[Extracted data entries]
----
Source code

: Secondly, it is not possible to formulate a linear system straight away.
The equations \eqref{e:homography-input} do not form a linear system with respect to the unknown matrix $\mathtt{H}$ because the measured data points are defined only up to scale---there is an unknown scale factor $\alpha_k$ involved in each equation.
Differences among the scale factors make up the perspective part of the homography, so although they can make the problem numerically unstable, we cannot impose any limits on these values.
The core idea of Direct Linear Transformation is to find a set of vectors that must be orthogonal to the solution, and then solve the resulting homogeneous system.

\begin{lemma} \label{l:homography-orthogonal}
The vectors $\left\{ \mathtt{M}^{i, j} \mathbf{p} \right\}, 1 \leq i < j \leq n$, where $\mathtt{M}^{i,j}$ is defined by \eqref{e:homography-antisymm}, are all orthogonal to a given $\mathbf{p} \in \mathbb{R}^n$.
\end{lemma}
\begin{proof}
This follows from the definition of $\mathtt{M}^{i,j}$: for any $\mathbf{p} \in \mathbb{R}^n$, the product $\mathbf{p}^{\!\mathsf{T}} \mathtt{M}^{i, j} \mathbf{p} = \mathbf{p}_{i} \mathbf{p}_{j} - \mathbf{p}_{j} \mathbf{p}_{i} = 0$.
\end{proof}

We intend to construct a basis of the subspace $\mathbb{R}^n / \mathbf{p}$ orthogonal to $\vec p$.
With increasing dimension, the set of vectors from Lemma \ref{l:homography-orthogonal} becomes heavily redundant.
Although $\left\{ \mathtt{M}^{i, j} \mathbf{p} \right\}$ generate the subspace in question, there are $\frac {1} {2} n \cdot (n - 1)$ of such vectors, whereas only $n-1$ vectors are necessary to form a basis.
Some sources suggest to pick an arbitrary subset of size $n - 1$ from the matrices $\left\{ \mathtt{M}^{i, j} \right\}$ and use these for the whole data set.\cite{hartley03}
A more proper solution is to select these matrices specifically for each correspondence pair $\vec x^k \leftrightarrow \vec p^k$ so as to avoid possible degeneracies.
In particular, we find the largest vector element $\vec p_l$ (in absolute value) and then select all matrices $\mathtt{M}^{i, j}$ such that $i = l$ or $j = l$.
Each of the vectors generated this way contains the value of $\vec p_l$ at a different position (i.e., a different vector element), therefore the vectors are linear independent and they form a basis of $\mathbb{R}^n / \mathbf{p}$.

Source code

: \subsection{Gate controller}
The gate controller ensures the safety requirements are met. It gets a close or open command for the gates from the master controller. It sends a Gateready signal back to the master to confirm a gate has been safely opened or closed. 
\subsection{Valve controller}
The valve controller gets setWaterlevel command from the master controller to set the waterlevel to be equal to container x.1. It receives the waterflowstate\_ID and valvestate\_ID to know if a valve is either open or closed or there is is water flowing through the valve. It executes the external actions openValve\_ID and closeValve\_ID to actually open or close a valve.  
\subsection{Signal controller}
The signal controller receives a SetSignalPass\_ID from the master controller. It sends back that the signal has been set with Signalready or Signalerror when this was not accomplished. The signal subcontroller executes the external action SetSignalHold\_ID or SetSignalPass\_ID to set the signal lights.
----
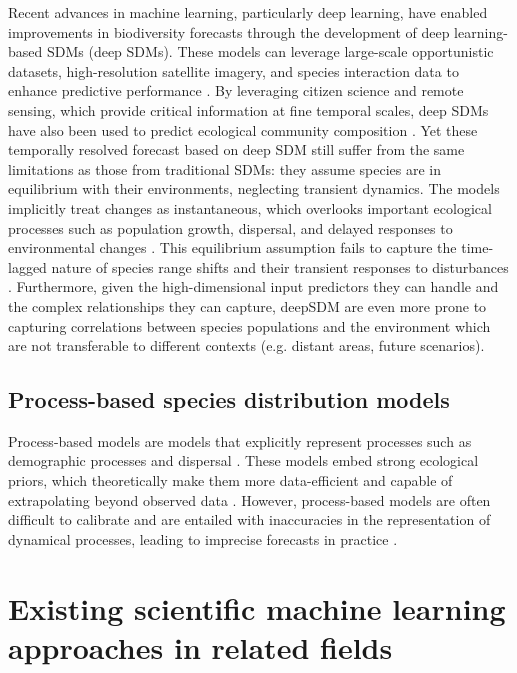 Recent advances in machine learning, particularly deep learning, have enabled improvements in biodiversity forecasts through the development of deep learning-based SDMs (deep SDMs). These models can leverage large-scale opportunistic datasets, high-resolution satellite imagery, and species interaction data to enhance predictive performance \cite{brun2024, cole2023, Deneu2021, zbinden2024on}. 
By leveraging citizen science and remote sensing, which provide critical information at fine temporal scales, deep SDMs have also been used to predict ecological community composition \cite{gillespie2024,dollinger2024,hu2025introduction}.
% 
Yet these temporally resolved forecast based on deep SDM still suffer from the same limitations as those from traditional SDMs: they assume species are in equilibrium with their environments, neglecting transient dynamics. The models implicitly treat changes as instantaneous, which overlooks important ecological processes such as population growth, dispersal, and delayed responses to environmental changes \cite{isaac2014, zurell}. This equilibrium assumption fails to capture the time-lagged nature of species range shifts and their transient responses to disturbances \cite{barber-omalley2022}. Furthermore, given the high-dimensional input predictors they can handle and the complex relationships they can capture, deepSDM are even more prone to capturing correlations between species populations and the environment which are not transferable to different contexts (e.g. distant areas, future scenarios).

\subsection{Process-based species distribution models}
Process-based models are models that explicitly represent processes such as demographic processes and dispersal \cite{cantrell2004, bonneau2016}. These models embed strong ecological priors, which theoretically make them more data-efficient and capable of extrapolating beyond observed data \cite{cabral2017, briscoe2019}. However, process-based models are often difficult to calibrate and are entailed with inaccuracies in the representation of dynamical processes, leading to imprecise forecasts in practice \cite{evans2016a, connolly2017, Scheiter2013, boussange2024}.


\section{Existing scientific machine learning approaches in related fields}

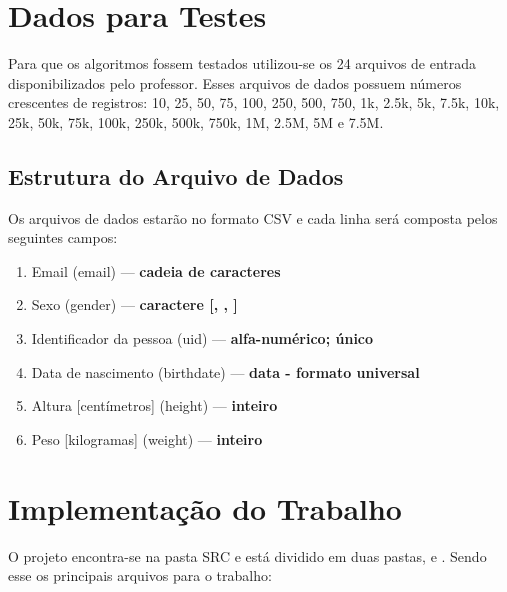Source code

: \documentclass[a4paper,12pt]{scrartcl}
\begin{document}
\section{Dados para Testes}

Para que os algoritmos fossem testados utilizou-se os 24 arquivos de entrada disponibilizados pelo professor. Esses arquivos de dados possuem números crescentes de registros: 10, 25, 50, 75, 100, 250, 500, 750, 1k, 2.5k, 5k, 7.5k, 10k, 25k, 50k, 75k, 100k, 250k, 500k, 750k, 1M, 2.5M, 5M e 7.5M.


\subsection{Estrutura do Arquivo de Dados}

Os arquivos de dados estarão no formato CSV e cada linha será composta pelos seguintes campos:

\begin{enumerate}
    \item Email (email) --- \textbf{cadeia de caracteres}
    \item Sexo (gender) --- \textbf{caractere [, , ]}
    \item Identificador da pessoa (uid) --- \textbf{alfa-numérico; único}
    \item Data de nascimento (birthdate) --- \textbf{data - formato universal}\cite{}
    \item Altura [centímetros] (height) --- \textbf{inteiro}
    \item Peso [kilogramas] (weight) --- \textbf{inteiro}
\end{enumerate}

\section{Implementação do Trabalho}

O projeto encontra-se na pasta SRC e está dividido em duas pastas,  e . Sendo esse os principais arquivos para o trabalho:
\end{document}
----
→ Your objective
All that is wanted is the lines above between the one containing "Process-based models are models" and the one containing "Altura [centímetros] (height)", inclusive, restated word for word, with pictures omitted.

→ Response
Process-based models are models that explicitly represent processes such as demographic processes and dispersal \cite{cantrell2004, bonneau2016}. These models embed strong ecological priors, which theoretically make them more data-efficient and capable of extrapolating beyond observed data \cite{cabral2017, briscoe2019}. However, process-based models are often difficult to calibrate and are entailed with inaccuracies in the representation of dynamical processes, leading to imprecise forecasts in practice \cite{evans2016a, connolly2017, Scheiter2013, boussange2024}.


\section{Existing scientific machine learning approaches in related fields}

Source code

: \documentclass[a4paper,12pt]{scrartcl}
\begin{document}
\section{Dados para Testes}

Para que os algoritmos fossem testados utilizou-se os 24 arquivos de entrada disponibilizados pelo professor. Esses arquivos de dados possuem números crescentes de registros: 10, 25, 50, 75, 100, 250, 500, 750, 1k, 2.5k, 5k, 7.5k, 10k, 25k, 50k, 75k, 100k, 250k, 500k, 750k, 1M, 2.5M, 5M e 7.5M.


\subsection{Estrutura do Arquivo de Dados}

Os arquivos de dados estarão no formato CSV e cada linha será composta pelos seguintes campos:

\begin{enumerate}
    \item Email (email) --- \textbf{cadeia de caracteres}
    \item Sexo (gender) --- \textbf{caractere [, , ]}
    \item Identificador da pessoa (uid) --- \textbf{alfa-numérico; único}
    \item Data de nascimento (birthdate) --- \textbf{data - formato universal}\cite{}
    \item Altura [centímetros] (height) --- \textbf{inteiro}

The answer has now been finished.